Extracted records
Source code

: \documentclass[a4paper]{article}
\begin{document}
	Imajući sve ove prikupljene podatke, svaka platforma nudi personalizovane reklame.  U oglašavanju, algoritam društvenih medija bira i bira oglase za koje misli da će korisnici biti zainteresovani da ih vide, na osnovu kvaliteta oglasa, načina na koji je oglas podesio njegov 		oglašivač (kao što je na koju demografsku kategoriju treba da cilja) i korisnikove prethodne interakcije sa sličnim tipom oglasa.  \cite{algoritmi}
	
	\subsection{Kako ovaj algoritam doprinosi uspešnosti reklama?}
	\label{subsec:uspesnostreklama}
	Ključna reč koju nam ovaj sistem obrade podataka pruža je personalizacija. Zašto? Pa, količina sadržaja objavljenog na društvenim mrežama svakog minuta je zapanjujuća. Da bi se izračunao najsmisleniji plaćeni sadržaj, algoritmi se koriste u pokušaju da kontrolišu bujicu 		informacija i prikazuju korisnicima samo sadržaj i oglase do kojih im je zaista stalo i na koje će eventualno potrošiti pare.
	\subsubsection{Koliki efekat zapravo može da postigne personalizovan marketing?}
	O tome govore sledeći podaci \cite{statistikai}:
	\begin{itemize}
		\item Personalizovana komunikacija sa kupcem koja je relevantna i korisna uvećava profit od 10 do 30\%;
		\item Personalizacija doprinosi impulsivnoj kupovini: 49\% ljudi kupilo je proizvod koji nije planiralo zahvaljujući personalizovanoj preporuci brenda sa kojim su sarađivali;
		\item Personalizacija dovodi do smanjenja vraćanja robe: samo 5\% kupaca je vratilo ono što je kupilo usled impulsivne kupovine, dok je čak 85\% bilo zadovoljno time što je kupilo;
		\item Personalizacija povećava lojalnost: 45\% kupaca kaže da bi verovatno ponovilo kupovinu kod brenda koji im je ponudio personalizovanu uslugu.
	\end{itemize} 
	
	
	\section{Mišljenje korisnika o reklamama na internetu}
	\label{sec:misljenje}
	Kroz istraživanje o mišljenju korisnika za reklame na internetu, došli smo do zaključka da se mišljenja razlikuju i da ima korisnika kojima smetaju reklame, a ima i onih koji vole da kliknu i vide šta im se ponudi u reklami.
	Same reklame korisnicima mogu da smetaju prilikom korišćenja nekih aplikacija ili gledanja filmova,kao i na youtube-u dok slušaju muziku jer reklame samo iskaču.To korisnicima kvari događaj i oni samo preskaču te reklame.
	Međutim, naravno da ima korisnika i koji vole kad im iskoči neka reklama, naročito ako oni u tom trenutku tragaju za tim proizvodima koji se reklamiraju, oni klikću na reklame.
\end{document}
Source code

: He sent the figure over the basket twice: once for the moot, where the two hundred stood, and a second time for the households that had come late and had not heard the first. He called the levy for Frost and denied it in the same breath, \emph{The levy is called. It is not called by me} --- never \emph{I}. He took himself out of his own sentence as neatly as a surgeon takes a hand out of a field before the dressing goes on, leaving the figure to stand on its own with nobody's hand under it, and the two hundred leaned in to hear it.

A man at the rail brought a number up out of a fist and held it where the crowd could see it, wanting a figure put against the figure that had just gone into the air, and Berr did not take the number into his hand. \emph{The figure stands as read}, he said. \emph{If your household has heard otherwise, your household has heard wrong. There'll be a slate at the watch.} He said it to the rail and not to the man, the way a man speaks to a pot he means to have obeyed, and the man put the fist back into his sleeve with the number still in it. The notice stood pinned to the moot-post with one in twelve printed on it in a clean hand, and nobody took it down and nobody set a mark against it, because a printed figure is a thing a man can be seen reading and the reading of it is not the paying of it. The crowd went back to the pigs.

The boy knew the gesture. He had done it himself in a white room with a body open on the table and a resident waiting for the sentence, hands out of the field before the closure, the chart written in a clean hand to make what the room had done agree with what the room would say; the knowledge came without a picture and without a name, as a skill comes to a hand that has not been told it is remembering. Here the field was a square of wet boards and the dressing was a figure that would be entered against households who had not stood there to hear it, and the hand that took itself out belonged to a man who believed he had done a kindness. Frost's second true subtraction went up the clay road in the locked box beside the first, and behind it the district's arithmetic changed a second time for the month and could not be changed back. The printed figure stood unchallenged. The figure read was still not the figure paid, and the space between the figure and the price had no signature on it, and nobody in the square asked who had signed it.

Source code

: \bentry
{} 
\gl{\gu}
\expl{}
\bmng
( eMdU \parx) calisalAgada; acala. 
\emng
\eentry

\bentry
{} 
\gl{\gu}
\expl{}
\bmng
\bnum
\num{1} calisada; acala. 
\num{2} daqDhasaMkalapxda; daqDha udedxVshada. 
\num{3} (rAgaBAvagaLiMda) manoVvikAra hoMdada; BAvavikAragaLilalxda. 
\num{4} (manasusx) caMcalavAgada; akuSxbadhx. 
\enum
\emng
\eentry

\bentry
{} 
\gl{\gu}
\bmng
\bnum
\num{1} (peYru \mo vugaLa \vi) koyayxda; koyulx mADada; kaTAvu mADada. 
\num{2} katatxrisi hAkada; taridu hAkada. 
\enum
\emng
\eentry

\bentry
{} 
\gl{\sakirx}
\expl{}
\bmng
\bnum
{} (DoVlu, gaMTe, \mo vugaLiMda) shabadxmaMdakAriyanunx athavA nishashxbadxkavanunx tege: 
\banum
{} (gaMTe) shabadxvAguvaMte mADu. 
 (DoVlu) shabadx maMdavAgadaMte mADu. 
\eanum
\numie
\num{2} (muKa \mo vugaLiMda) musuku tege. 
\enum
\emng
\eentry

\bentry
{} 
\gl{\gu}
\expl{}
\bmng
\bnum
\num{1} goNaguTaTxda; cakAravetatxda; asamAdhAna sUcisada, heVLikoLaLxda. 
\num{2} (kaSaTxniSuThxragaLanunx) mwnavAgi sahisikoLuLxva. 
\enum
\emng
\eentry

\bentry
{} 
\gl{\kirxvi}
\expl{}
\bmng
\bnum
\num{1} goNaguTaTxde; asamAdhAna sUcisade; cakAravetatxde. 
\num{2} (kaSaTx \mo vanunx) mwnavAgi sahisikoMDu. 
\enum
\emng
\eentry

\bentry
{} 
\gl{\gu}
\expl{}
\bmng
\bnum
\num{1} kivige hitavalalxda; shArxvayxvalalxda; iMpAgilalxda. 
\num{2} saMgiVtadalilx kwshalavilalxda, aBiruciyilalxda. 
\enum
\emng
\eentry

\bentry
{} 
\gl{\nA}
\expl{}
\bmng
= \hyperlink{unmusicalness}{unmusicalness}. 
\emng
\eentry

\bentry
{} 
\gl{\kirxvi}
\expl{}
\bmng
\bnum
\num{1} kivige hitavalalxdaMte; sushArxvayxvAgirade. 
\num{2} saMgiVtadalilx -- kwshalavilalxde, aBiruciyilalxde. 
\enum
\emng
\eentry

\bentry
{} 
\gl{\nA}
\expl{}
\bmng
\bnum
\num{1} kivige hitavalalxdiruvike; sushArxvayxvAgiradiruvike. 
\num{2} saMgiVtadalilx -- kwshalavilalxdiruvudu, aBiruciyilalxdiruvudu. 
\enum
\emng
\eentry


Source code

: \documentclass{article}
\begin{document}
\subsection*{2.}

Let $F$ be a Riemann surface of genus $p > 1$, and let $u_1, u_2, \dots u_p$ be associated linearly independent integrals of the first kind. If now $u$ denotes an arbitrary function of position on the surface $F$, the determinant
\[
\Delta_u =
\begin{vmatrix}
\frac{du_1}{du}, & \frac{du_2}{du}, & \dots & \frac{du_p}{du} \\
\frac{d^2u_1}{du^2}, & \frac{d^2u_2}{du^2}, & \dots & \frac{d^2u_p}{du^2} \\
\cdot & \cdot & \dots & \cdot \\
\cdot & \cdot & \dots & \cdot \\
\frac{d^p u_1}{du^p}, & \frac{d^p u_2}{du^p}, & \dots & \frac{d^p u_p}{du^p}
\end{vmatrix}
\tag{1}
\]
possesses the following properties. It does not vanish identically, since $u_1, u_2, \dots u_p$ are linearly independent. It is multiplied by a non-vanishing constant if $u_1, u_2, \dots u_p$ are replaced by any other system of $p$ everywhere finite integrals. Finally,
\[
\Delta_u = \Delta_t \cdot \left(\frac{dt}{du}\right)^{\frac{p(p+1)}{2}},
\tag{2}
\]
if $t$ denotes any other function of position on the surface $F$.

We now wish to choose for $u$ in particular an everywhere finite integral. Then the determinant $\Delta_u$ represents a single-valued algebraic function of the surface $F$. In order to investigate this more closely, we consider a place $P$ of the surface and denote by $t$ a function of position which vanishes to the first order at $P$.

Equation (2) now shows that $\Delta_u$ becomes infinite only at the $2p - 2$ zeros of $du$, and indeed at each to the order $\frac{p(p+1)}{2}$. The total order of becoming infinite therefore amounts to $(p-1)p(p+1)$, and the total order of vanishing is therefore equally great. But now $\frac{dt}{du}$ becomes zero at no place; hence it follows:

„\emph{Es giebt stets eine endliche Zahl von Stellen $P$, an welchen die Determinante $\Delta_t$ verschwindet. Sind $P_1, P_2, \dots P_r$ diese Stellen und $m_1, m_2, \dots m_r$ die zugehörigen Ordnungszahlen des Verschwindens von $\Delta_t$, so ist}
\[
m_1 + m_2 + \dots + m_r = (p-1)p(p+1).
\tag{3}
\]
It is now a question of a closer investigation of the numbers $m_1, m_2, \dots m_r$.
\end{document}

• **What you have to do**: In the data above, repeat exactly each line from the first through the line that contains "10 do 30\%;", and give nothing else.

• **Problem solution**:
Source code

: \documentclass[a4paper]{article}
\begin{document}
	Imajući sve ove prikupljene podatke, svaka platforma nudi personalizovane reklame.  U oglašavanju, algoritam društvenih medija bira i bira oglase za koje misli da će korisnici biti zainteresovani da ih vide, na osnovu kvaliteta oglasa, načina na koji je oglas podesio njegov 		oglašivač (kao što je na koju demografsku kategoriju treba da cilja) i korisnikove prethodne interakcije sa sličnim tipom oglasa.  \cite{algoritmi}
	
	\subsection{Kako ovaj algoritam doprinosi uspešnosti reklama?}
	\label{subsec:uspesnostreklama}
	Ključna reč koju nam ovaj sistem obrade podataka pruža je personalizacija. Zašto? Pa, količina sadržaja objavljenog na društvenim mrežama svakog minuta je zapanjujuća. Da bi se izračunao najsmisleniji plaćeni sadržaj, algoritmi se koriste u pokušaju da kontrolišu bujicu 		informacija i prikazuju korisnicima samo sadržaj i oglase do kojih im je zaista stalo i na koje će eventualno potrošiti pare.
	\subsubsection{Koliki efekat zapravo može da postigne personalizovan marketing?}
	O tome govore sledeći podaci \cite{statistikai}:
	\begin{itemize}
		\item Personalizovana komunikacija sa kupcem koja je relevantna i korisna uvećava profit od 10 do 30\%;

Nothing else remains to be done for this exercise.